Overwhelmed by being the center of attention, Iverson escaped to the hallway. Once there, he almost felt brave enough to head for the staircase and make his way up to the smoking section, but he couldn’t be
sure it would be there. This wasn’t the actual CIA building. Also, he didn’t have a lighter. He resigned himself to where he was, leaned against the wall, and extracted a cigarette from the pack in his lab coat pocket. The taste of the filter offered little satisfaction.
A clicking sound got his attention. C.C. Go had activated the flame of an old, gold-colored Zippo lighter.
“My dad had a lighter just like that one,” Iverson said. He leaned toward the flame and sucked on the filter until the cigarette was lit. Though he knew this wasn’t the real CIA, there was a sense of wonderful rebellion in blowing smoke into the corridor.
Go handed him the lighter. “It’s yours.”
Iverson accepted the gift, but before he could put it in his pocket, it vanished. He stared at an empty palm and said, “Nothing lasts here.”
“Not yet,” Go said.
“Not yet?”
“Some things seem to last longer than others,” Go said.
“Any idea why?” Iverson asked.
“Not yet. May I ask: when did your wife die, Doctor?”
“No offense, but I don’t really like to talk about it.”
“Understandable,” Go said, “To tell you the truth, I’m not really good with the whole sympathy thing. No offense.”
“You’re not good with the whole science thing, and now not good with the whole sympathy thing. What exactly, Mister Go, are you good at?”
“Creativity,” he said, as if it were the most obvious thing in the world.

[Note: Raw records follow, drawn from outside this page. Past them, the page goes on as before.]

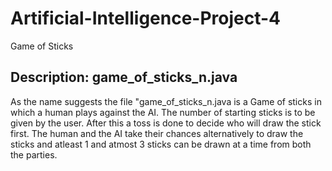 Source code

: # Artificial-Intelligence-Project-4
Game of Sticks

Description: game_of_sticks_n.java
----------------------------------
As the name suggests the file "game_of_sticks_n.java is a Game of sticks in which a human plays against the AI. The number of starting sticks is to be given by the user. After this a toss is done to decide who will draw the stick first. The human and the AI take their chances alternatively to draw the sticks and atleast 1 and atmost 3 sticks can be drawn at a time from both the parties.

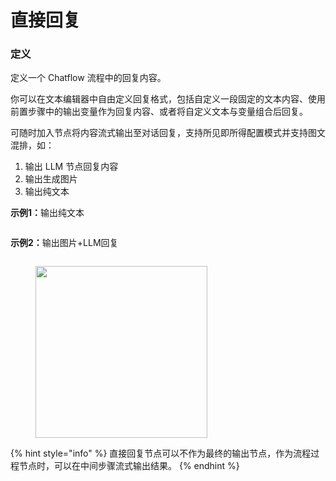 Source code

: # 直接回复

### 定义

定义一个 Chatflow 流程中的回复内容。

你可以在文本编辑器中自由定义回复格式，包括自定义一段固定的文本内容、使用前置步骤中的输出变量作为回复内容、或者将自定义文本与变量组合后回复。

可随时加入节点将内容流式输出至对话回复，支持所见即所得配置模式并支持图文混排，如：

1. 输出 LLM 节点回复内容
2. 输出生成图片
3. 输出纯文本

**示例1：**&#x8F93;出纯文本

<figure><img src="https://assets-docs.dify.ai/img/zh_CN/node/0adeb736f7c607b81117683231ccba69.webp" alt=""><figcaption></figcaption></figure>

**示例2：**&#x8F93;出图片+LLM回复

<figure><img src="https://assets-docs.dify.ai/img/zh_CN/node/6fd28db1d8da09771e403b6cbdd0f23f.webp" alt=""><figcaption></figcaption></figure>

<figure><img src="https://assets-docs.dify.ai/img/zh_CN/node/a37e7aaf6d2be7f14da989914366b76d.webp" alt="" width="275"><figcaption></figcaption></figure>

{% hint style="info" %}
直接回复节点可以不作为最终的输出节点，作为流程过程节点时，可以在中间步骤流式输出结果。
{% endhint %}

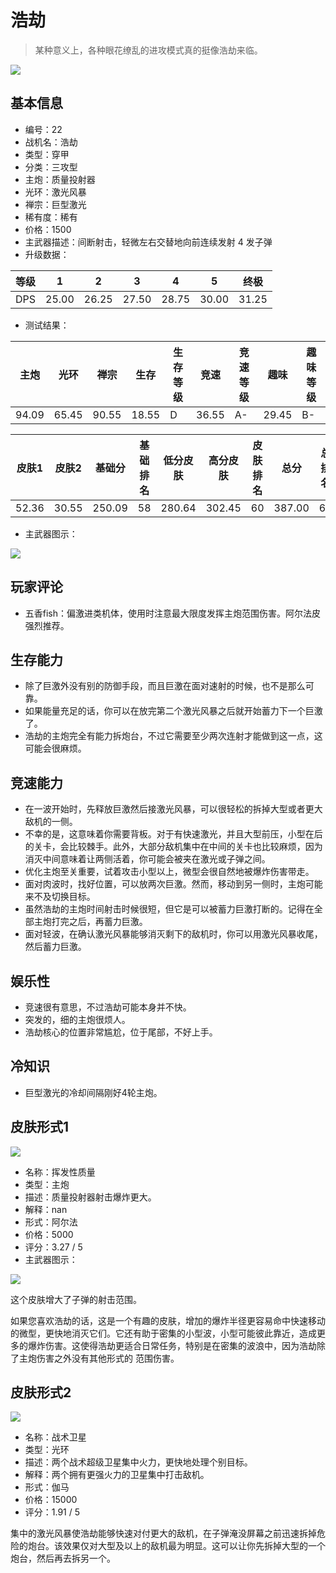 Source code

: # 浩劫

> 某种意义上，各种眼花缭乱的进攻模式真的挺像浩劫来临。

<img src="/ships/ship_22.png" style={{zoom:1}}/>

## 基本信息

- 编号：22
- 战机名：浩劫
- 类型：穿甲
- 分类：三攻型
- 主炮：质量投射器
- 光环：激光风暴
- 禅宗：巨型激光
- 稀有度：稀有
- 价格：1500
- 主武器描述：间断射击，轻微左右交替地向前连续发射 4 发子弹
- 升级数据：

| 等级 | 1 | 2 | 3 | 4 | 5 | 终极 |
|--|--|--|--|--|--|--|
| DPS | 25.00 | 26.25 | 27.50 | 28.75 | 30.00 | 31.25 |

- 测试结果：

| 主炮 | 光环 | 禅宗 | 生存 | 生存等级 | 竞速 | 竞速等级 | 趣味 | 趣味等级 |
|--|--|--|--|--|--|--|--|--|
| 94.09 | 65.45 | 90.55 | 18.55 | D | 36.55 | A- | 29.45 | B- |

| 皮肤1 | 皮肤2 | 基础分 | 基础排名 | 低分皮肤 | 高分皮肤 | 皮肤排名 | 总分 | 总排名 |
|--|--|--|--|--|--|--|--|--|
| 52.36 | 30.55 | 250.09 | 58 | 280.64 | 302.45 | 60 | 387.00 | 66 |

- 主武器图示：

<img src="/illustration/main_22.gif" style={{zoom:1}}/>

## 玩家评论

- 五香fish：偏激进类机体，使用时注意最大限度发挥主炮范围伤害。阿尔法皮强烈推荐。

## 生存能力

- 除了巨激外没有别的防御手段，而且巨激在面对速射的时候，也不是那么可靠。
- 如果能量充足的话，你可以在放完第二个激光风暴之后就开始蓄力下一个巨激了。
- 浩劫的主炮完全有能力拆炮台，不过它需要至少两次连射才能做到这一点，这可能会很麻烦。

## 竞速能力

- 在一波开始时，先释放巨激然后接激光风暴，可以很轻松的拆掉大型或者更大敌机的一侧。
- 不幸的是，这意味着你需要背板。对于有快速激光，并且大型前压，小型在后的关卡，会比较棘手。此外，大部分敌机集中在中间的关卡也比较麻烦，因为消灭中间意味着让两侧活着，你可能会被夹在激光或子弹之间。
- 优化主炮至关重要，试着攻击小型以上，微型会很自然地被爆炸伤害带走。
- 面对肉波时，找好位置，可以放两次巨激。然而，移动到另一侧时，主炮可能来不及切换目标。
- 虽然浩劫的主炮时间射击时候很短，但它是可以被蓄力巨激打断的。记得在全部主炮打完之后，再蓄力巨激。
- 面对轻波，在确认激光风暴能够消灭剩下的敌机时，你可以用激光风暴收尾，然后蓄力巨激。

## 娱乐性

- 竞速很有意思，不过浩劫可能本身并不快。
- 突发的，细的主炮很烦人。
- 浩劫核心的位置非常尴尬，位于尾部，不好上手。

## 冷知识

- 巨型激光的冷却间隔刚好4轮主炮。

## 皮肤形式1

<img src="/ships/ship_22_apex_1.png" style={{zoom:1}}/>

- 名称：挥发性质量
- 类型：主炮
- 描述：质量投射器射击爆炸更大。
- 解释：nan
- 形式：阿尔法
- 价格：5000
- 评分：3.27 / 5
- 主武器图示：

<img src="/illustration/main_22_alpha.gif" style={{zoom:1}}/>

这个皮肤增大了子弹的射击范围。

如果您喜欢浩劫的话，这是一个有趣的皮肤，增加的爆炸半径更容易命中快速移动的微型，更快地消灭它们。它还有助于密集的小型波，小型可能彼此靠近，造成更多的爆炸伤害。这使得浩劫更适合日常任务，特别是在密集的波浪中，因为浩劫除了主炮伤害之外没有其他形式的 范围伤害。

## 皮肤形式2

<img src="/ships/ship_22_apex_2.png" style={{zoom:1}}/>

- 名称：战术卫星
- 类型：光环
- 描述：两个战术超级卫星集中火力，更快地处理个别目标。
- 解释：两个拥有更强火力的卫星集中打击敌机。
- 形式：伽马
- 价格：15000
- 评分：1.91 / 5

集中的激光风暴使浩劫能够快速对付更大的敌机，在子弹淹没屏幕之前迅速拆掉危险的炮台。该效果仅对大型及以上的敌机最为明显。这可以让你先拆掉大型的一个炮台，然后再去拆另一个。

Iverson blew smoke through his nostrils like a dragon.
“It must bother you that a little shit like me has made probably the most important scientific discovery in history.”
“I just hope you know what you have. And I hope no one gets hurt.”
“I have more trust in the universe than you do, Doctor Iverson. In fact, I trust the universe completely, whereas you probably don’t even trust your best friend.”
Angela was Iverson’s staunchest friend, but Director Mark Gibbons was the only human he was in regular contact with. If that meant Gibbons became his best friend by default, then C.C. Go was correct; Iverson did not have a trustworthy friend in the world.